Sec. Autoimmune and Autoinflammatory Disorders : Autoimmune Disorders
Volume 15 - 2024 | doi: 10.3389/fimmu.2024.1273559

Development and Validation of a New Diagnostic Prediction Model of ENHO and NOX4 for early diagnosis of Systemic sclerosis

 Leting Zheng1 Qiulin Wu2  Shuyuan Chen1 Jing Wen1 Fei Dong1 Ningqin Meng1 Wen Zeng1 Cheng Zheng1* Xiaoning Zhong3*
  • 1Department of Rheumatology and Immunology, First Affiliated Hospital, Guangxi Medical University, China
  • 2Department of General Surgery, The Second Affiliated Hospital of Guangxi Medical University, China
  • 3Department of Respiratory and Critical Care Medicine, The First Affiliated Hospital of Guangxi Medical University, China

The final, formatted version of the article will be published soon.
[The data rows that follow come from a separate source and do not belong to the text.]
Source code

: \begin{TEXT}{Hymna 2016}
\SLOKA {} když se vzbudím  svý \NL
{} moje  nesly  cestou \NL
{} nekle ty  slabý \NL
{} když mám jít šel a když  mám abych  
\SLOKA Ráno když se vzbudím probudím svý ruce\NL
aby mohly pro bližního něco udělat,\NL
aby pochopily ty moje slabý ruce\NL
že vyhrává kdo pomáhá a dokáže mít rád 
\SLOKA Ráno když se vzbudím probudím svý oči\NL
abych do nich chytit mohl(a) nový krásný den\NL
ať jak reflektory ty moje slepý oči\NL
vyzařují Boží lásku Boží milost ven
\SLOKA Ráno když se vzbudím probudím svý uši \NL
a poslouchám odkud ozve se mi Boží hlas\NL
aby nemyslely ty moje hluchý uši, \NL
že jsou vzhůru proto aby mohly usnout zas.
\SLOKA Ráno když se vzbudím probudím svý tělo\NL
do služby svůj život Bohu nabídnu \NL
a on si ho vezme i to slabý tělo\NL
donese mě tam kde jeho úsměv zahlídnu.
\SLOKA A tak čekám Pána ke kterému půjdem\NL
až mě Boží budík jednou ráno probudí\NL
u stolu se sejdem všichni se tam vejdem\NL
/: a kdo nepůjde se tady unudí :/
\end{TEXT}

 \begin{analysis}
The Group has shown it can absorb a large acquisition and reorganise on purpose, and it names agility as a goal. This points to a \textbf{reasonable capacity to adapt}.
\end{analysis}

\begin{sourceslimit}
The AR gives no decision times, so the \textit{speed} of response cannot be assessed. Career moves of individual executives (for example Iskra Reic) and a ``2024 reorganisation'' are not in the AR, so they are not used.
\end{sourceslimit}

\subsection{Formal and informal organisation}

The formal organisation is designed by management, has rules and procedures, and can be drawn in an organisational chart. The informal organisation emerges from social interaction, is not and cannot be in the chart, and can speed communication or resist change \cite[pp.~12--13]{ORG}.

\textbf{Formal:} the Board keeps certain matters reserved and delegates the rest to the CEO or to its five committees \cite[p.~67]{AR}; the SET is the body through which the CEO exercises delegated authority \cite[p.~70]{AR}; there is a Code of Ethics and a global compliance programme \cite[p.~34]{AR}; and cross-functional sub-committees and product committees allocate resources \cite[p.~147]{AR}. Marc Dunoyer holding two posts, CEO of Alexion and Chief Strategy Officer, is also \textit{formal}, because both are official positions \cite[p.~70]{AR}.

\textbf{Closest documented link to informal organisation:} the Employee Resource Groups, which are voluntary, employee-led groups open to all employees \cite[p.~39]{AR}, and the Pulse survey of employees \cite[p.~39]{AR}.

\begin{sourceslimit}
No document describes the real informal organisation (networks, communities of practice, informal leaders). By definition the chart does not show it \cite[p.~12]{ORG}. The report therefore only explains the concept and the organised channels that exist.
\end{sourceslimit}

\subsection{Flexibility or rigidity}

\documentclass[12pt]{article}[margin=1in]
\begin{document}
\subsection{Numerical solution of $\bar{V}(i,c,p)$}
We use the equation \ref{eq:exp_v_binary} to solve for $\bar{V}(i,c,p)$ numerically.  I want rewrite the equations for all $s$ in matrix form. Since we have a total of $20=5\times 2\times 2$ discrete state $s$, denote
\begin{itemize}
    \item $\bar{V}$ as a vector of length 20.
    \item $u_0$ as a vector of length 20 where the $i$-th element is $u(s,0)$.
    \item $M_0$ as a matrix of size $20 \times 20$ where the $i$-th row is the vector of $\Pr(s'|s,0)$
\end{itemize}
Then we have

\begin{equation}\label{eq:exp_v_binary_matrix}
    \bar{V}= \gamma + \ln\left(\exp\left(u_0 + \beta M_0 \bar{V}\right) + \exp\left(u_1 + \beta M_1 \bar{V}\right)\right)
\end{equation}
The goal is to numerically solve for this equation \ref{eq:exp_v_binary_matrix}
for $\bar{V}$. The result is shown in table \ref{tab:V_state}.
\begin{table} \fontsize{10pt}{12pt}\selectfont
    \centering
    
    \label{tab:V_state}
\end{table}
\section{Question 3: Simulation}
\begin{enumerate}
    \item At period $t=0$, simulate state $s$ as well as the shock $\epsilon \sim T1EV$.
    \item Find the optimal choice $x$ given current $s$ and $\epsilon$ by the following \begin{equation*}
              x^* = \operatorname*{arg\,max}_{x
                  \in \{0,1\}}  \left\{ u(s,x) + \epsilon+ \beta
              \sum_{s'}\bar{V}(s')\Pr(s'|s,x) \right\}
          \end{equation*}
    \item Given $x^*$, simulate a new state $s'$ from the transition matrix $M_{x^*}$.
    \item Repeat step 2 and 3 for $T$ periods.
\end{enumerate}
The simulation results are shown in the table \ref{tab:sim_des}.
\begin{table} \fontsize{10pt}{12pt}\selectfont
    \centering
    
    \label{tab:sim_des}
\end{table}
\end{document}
Receive an email when it is updated
You just subscribed to receive the final version of the article

Systemic sclerosis (SSc) is a chronic autoimmune disease characterized by fibrosis. The challenge of early diagnosis, along with the lack of effective treatments for fibrosis, contribute to poor therapeutic outcomes and high mortality of SSc. Therefore, there is an urgent need to identify suitable biomarkers for early diagnosis of SSc. In this study, we employ machine learning techniques to identify novel diagnostic biomarkers and investigate their association with immune infiltration. We conducted an analysis of the GSE130955 dataset (48 early diffuse cutaneous SSc and 33 controls) and identified 200 differentially expressed genes (DEGs) between SSc and normal skin specimens. Functional enrichment analysis revealed that these 200 DEGs may play crucial roles in the pathogenesis of SSc involving immune dysregulation, extracellular matrix remodeling, cell-cell interactions, and metabolism. Subsequently, we employed two machine-learning algorithms and identified two critical genes (ENHO and NOX4), which are implicated in the pathogenesis of SSc. The down-regulation of ENHO and the up-regulation of NOX4 were further validated in the GSE130955, GSE58095 (61 SSc and 36 controls) and GSE181549 datasets (113 SSc and 44 controls). Notably, these differential expressions were more pronounced in patients with diffuse cutaneous SSc than in those with limited cutaneous SSc. Next, the expression of ENHO and NOX4 were validated in our own SSc cohort using RT-qPCR.  More importantly, we developed a novel diagnostic model for SSc using ENHO and NOX4, which demonstrated strong predictive power in above three cohorts and in our own cohort. Furthermore, a negative correlation was observed between the levels of ENHO and Macrophages M1 and M2, while a positive correlation was observed between the levels of NOX4 and Macrophages M1 and M2. Collectively, this study employed LASSO and SVM analysis to identify ENHO and NOX4 as novel biomarkers, serving as a diagnostic prediction model for early detection of SSc. Additionally, these findings suggest that ENHO and NOX4 may contribute to the progression of SSc by regulating macrophage polarization. Overall, this study provides valuable insights into the role of ENHO and NOX4 in the early diagnosis and risk prediction of SSc, and their potential role in the pathogenesis of SSc.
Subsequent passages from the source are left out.